L’histoire, qui ne doit avoir de complaisance pour personne, pas même pour les plus beaux esprits, est bien contrainte de constater que, si Platon engagea la morale dans les voies où nous cherchons à la faire avancer, il fut dans sa République un triste législateur, et dans sa vie politique un assez mauvais citoyen. Riche, et de noble origine, il avait sa place dans le parti des grands, et nous savons qu’il fut l’ami de Denys le Jeune, le tyran de Syracuse. Sa naissance, ses relations, surtout son génie fait de grâce, et sa pensée qui cherchait toujours à monter plus haut, l’empêchaient de descendre aux soins vulgaires dont l’agora s’occupait. Il ne comprit ni le développement historique d’Athènes, ni les efforts de ses plus grands hommes pour assurer sa puissance maritime. Comme tous les socratiques, il était contraire aux institutions démocratiques qui ruinaient les grands par les liturgies et enrichissaient les petits par le commerce. Les fières doctrines de Platon entretenaient donc l’irritation contre un gouvernement qui établissait l’égalité « entre les lièvres et les lions. » — « Qu’est-il besoin, dit Socrate, dans le Théétète[2], de parler de ceux qui ne s’appliquent que légèrement à la philosophie ? Le vrai philosophe ne connaît, dès sa jeunesse, ni le chemin de la place publique, ni celui des tribunaux et du sénat. Il ne voit ni n’entend les lois et les décrets. Il ne songe ni aux factions, ni aux candidatures pour les charges publiques. Son corps vit et habite dans la ville, mais son esprit regarde tous ces soucis comme indignes. Son affaire à lui est de s’élever jusqu’au ciel pour y contempler le cours des astres, et d’étudier la nature des êtres qui sont loin de lui. » Peu importe que la multitude méprise et insulte le philosophe. « Détaché des soins terrestres, il ne s’occupe que de ce qui est divin, et ceux qui le traitent d’insensé ne voient pas qu’il a reçu l’inspiration d’en haut[3]. »

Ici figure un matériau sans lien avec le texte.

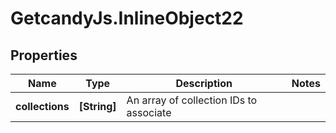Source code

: # GetcandyJs.InlineObject22

## Properties

Name | Type | Description | Notes
------------ | ------------- | ------------- | -------------
**collections** | **[String]** | An array of collection IDs to associate | 


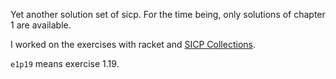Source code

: Yet another solution set of sicp. For the time being, only solutions of chapter 1 are available.

I worked on the exercises with racket and [SICP Collections](http://docs.racket-lang.org/sicp-manual/index.html).

`e1p19` means exercise 1.19.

  1. Montesquieu : « Je n’ai point dit qu’il ne fallait pas punir l’hérésie ; je dis qu’il faut être très circonspect à la punir. » (Esprit des lois, XIII, 5.) Rousseau : « Il est du devoir du citoyen d’admettre le dogme et le culte prescrits par la loi,.. et il appartient, en chaque pays, au seul souverain de la fixer. » (Cf. Edme Champion, Esprit de la Révolution française, 1887.) Kant, qui est mort en 1804, fut lui-même inquiété pour sa Critique de la religion.
  2. XXIV, p. 133.
  3. Phèdre, XXIX, t. I, p. 714. Il répète à peu près la même chose dans la République, liv. VII, t. II, p. 126. Voyez, au liv. VI, p. 113, ses dures paroles sur la folie de ceux qui s’occupent des affaires publiques. À vivre avec eux, le philosophe serait comme un homme tombé au milieu des bêtes féroces, ὥσπερ εἰς θηρία ἀνθρωπος ἐμπεσὼν.